Problem requirements: In the entries that follow, find the word "allowed" and report each line it is on.

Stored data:
======

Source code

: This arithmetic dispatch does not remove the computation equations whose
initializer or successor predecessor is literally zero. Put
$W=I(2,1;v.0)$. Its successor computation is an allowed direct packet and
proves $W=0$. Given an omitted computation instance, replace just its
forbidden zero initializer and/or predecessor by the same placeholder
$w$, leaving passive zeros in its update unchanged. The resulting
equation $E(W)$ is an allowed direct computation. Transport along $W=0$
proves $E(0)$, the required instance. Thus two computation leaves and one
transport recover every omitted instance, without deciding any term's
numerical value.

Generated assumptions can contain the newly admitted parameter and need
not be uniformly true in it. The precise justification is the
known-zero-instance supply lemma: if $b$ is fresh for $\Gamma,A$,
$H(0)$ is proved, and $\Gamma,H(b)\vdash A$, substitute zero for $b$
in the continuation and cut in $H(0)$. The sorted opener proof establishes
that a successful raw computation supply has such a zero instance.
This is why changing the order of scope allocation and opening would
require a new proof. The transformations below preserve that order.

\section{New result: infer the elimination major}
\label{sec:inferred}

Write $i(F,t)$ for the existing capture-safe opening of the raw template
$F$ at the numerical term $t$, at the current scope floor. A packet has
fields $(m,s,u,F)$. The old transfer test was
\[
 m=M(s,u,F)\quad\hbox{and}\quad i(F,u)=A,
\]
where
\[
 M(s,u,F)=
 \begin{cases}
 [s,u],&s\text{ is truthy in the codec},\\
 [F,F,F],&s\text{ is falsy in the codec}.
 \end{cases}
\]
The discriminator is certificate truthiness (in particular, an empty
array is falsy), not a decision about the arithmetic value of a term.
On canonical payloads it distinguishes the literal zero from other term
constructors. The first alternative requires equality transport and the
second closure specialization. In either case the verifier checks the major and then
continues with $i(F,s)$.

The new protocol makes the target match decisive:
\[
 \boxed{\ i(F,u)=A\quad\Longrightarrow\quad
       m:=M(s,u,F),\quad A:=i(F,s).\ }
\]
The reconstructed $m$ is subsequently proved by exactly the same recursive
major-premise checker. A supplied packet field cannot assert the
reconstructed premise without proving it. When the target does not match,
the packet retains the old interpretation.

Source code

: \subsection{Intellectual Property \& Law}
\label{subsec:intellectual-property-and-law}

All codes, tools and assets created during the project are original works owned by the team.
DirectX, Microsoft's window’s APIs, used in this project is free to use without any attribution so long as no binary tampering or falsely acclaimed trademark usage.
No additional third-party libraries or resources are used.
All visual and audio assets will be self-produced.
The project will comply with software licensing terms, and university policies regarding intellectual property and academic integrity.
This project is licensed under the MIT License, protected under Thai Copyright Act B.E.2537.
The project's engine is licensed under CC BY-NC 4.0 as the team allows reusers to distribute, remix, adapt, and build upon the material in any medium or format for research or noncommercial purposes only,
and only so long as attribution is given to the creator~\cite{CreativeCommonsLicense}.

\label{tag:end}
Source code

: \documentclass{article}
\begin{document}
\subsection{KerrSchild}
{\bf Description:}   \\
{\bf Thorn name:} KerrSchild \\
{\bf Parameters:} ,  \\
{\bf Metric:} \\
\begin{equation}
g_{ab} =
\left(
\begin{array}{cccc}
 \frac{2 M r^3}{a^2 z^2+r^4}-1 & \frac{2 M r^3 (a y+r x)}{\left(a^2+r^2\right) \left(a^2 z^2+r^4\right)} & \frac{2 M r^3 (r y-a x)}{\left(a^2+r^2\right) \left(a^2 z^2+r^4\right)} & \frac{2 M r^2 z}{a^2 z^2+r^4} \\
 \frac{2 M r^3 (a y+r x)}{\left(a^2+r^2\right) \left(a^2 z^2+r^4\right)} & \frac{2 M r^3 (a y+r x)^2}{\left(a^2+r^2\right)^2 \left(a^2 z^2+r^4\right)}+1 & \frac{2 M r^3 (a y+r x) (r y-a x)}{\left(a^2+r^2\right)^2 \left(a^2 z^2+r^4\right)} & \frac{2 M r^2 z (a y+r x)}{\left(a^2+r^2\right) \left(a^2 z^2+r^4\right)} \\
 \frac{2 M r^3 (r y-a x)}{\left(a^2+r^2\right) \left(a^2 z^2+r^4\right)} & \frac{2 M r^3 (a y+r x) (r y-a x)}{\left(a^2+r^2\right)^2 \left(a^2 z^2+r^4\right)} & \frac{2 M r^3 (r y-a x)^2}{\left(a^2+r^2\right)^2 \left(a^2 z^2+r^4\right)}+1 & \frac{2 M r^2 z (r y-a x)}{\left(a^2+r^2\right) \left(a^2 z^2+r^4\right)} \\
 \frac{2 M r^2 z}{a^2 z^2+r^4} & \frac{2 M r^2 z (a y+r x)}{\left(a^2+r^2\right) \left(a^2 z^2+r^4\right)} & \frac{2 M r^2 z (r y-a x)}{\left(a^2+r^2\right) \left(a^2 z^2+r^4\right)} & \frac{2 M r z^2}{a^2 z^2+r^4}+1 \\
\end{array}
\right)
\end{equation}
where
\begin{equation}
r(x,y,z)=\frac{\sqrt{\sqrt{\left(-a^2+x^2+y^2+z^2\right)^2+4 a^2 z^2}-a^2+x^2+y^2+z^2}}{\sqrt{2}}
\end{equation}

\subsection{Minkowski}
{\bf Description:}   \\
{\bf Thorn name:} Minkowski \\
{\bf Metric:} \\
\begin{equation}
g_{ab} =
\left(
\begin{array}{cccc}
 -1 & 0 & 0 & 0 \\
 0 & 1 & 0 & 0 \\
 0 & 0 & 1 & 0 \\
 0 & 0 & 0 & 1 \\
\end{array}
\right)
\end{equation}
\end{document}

======

Written reply:
$W=I(2,1;v.0)$. Its successor computation is an allowed direct packet and
equation $E(W)$ is an allowed direct computation. Transport along $W=0$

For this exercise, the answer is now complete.